### [Exercise goal]
Retrieve each line that contains the word "quad" from the entries below.

### [Material supplied]
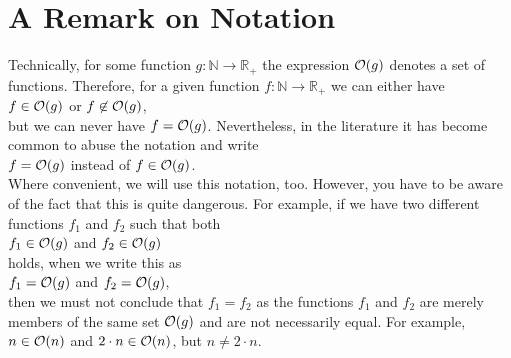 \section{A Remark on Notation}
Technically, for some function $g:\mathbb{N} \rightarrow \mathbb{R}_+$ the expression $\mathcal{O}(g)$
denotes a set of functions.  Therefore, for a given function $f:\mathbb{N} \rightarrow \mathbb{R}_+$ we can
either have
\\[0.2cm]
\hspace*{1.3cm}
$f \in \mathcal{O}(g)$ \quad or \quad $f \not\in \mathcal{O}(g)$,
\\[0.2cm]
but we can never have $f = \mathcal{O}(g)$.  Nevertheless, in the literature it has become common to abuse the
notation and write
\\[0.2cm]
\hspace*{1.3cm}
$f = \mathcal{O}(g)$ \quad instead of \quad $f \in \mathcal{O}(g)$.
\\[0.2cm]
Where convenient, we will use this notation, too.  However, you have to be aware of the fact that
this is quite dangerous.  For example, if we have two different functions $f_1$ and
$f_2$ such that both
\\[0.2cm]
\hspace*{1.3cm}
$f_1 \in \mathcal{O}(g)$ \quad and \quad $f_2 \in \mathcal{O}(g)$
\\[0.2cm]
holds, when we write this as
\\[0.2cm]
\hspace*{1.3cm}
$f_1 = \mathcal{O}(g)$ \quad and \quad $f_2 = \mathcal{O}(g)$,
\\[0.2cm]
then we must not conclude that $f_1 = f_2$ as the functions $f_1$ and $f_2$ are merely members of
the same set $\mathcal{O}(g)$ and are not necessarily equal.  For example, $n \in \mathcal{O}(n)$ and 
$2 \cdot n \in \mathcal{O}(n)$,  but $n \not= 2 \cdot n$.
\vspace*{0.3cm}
--
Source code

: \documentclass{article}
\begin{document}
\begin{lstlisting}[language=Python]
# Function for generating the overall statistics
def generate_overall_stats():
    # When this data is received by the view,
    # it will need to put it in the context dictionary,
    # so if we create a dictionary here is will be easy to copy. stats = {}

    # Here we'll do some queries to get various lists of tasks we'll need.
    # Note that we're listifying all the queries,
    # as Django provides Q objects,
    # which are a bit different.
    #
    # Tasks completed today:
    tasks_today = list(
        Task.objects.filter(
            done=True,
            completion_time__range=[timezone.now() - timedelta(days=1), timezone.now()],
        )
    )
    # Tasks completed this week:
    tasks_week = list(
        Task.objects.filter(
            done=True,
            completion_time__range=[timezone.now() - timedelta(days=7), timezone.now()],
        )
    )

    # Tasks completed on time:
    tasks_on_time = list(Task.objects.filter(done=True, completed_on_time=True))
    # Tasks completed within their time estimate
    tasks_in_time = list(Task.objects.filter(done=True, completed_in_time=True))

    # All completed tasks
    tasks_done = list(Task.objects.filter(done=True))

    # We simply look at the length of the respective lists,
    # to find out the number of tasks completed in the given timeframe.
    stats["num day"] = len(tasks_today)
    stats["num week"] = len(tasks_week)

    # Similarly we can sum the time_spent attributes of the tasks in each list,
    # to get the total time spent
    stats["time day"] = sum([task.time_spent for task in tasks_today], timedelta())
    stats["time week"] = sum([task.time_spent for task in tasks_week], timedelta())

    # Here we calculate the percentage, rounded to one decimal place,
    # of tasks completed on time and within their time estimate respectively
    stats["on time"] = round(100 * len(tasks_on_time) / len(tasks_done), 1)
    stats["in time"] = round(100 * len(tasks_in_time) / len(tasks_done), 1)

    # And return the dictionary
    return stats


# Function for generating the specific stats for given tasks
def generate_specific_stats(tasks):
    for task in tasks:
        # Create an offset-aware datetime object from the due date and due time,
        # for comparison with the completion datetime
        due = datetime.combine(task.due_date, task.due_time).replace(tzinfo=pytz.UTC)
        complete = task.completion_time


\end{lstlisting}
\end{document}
---
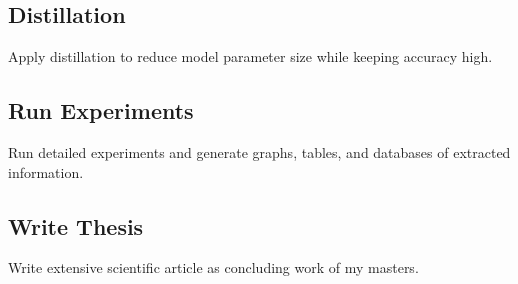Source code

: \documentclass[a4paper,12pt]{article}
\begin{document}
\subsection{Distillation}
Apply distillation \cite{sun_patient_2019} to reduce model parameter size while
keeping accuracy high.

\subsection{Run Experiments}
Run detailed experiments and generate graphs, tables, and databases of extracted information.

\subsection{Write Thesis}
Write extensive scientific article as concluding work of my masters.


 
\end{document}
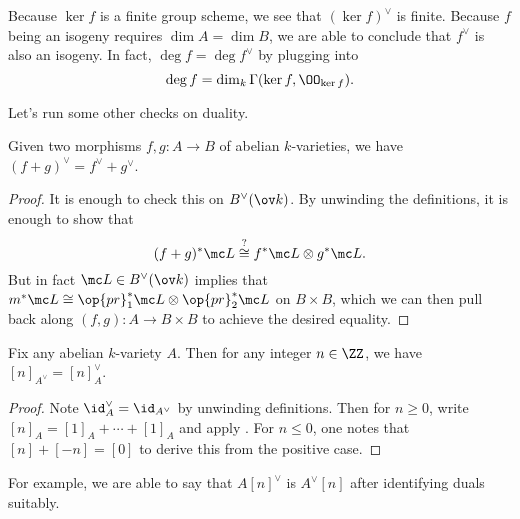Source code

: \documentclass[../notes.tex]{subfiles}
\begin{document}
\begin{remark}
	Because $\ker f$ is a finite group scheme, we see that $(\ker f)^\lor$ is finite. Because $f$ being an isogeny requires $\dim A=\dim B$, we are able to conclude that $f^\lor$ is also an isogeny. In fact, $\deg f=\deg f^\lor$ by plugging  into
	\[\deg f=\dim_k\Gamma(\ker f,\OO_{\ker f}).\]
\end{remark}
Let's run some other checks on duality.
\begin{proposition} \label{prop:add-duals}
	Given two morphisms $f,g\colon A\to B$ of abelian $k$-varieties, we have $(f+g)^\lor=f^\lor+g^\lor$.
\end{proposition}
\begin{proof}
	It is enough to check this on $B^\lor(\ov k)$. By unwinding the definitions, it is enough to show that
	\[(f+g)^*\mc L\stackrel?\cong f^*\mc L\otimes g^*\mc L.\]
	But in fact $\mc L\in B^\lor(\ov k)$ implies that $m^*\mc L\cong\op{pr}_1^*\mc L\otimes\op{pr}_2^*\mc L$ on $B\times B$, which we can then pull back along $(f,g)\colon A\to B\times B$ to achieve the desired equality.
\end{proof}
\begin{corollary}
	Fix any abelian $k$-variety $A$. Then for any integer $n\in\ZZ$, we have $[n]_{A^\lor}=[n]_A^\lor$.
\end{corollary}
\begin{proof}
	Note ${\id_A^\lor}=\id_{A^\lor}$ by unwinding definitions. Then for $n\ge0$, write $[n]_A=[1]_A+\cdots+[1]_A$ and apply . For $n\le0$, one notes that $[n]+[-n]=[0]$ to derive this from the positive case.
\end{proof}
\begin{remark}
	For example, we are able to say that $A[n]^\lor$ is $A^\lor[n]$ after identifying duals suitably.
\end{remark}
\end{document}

### [Exercise answer]
$f \in \mathcal{O}(g)$ \quad or \quad $f \not\in \mathcal{O}(g)$,
$f = \mathcal{O}(g)$ \quad instead of \quad $f \in \mathcal{O}(g)$.
$f_1 \in \mathcal{O}(g)$ \quad and \quad $f_2 \in \mathcal{O}(g)$
$f_1 = \mathcal{O}(g)$ \quad and \quad $f_2 = \mathcal{O}(g)$,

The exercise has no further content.